Depósitos do cansaço [o custo do começo]



Foi como empurrar um carro. Os pés a resvalar na terra, a gravilha a saltar, e o maldito sem deslizar um milímetro sequer, por mais que as palmas das mãos se apoiassem na convicção do esforço e no ângulo do corpo quase a par com o chão tão próximo, as rodas não rodavam e o monstro permanecia estático, inerte, parado. Parado. Mais uma tentativa. Parado. Até se sentir que a pele do estômago se rasga toda até às coxas e o sexo se estica até desaparecer sabe-se lá para onde, parado. Depois, as mãos suadas e os dentes apertados mais de raiva do que qualquer outra coisa impelem tudo e numa facilidade vagarosa o carro mexe-se, anda pastoso, contrariado, avança, surpresa, apanhamo-lo distraído e de bicos de pés fincados vai-se cravando aos poucos e vencendo cada vez mais a renitência até ligeiros o afastarmos e em definitivo vê-lo caír pela ribanceira.

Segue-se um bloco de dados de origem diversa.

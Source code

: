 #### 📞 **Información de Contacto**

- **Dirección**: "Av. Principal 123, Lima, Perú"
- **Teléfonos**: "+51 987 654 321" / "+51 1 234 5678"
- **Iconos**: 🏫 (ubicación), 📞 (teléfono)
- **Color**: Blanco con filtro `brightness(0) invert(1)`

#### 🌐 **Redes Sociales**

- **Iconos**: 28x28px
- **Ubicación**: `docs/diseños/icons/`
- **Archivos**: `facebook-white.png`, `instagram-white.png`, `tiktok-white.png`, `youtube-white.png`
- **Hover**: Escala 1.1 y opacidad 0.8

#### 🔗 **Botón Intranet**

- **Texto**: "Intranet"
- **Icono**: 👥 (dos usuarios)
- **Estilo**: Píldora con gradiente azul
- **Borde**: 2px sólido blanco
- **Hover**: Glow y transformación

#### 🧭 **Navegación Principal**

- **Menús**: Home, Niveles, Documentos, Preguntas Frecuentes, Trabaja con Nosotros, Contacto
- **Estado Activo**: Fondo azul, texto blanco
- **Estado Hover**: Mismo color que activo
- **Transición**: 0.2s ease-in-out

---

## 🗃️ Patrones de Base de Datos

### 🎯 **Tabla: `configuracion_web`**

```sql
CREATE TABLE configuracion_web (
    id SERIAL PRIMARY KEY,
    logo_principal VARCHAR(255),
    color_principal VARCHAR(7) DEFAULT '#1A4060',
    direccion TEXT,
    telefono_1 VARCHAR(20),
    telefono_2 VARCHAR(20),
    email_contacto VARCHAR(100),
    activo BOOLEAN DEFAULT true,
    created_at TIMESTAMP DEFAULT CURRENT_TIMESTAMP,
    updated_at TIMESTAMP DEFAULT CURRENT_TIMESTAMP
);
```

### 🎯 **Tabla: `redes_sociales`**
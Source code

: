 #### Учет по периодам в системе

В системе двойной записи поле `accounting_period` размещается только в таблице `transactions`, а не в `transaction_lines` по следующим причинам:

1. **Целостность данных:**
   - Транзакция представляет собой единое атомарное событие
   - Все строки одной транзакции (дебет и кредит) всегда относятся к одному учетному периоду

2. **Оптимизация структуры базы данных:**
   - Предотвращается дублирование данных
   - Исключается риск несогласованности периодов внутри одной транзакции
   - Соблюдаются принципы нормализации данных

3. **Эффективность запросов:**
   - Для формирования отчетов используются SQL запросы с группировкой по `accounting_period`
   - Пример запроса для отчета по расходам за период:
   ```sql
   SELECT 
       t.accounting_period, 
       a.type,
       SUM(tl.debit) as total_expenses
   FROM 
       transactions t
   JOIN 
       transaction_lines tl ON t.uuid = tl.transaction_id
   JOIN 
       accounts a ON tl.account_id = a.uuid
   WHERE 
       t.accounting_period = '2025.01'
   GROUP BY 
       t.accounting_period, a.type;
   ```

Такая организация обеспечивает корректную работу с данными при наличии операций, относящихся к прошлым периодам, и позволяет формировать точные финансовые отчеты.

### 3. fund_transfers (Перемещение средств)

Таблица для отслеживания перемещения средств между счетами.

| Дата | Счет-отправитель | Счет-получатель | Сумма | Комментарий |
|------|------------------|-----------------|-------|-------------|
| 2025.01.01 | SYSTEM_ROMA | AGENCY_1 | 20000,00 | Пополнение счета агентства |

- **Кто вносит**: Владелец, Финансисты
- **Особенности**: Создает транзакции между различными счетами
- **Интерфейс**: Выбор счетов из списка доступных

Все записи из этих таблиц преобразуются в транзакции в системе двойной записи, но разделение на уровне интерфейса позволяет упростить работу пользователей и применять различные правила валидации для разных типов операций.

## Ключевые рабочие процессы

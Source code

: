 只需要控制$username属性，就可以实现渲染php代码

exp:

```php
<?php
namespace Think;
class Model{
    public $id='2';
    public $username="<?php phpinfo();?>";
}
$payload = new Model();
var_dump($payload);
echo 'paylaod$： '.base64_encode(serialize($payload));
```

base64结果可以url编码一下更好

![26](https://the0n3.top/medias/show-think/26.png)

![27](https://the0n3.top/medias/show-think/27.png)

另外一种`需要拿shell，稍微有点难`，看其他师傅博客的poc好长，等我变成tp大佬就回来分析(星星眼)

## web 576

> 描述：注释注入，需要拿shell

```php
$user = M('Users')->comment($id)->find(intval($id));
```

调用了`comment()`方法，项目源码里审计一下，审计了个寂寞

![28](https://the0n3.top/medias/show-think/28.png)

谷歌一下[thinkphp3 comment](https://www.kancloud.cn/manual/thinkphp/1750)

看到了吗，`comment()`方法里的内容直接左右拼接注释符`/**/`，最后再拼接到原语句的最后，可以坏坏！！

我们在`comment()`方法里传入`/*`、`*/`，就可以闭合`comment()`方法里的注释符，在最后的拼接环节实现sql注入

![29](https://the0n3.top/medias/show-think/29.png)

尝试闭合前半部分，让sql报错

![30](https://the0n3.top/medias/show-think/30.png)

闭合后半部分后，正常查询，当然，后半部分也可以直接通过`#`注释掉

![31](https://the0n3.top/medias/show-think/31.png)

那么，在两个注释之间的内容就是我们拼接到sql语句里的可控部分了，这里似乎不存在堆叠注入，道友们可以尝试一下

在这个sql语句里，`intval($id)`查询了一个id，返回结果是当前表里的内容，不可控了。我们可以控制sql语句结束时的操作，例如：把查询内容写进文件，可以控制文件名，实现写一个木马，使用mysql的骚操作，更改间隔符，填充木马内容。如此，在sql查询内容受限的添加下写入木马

Custaram-lhe as primeiras palavras, embrulhava-se nelas como uma mortalha a que se apiedava caso quem a escutasse no silêncio de bom ouvinte não demonstrasse desconforto, emoção, um leve encher de peito que suportasse o peso dos segredos. Por vezes engolia em seco para logo a seguir falar rápido em tom de pergunta, mas do outro lado, sem respostas, sem partilhas, sem comunhão, apenas um pedido de seguimento obrigava a que o trilho da fala se retomasse à confidência.
Suspirou, um cansaço profundo porque tudo lhe era importante e não sabía por onde começar, disse.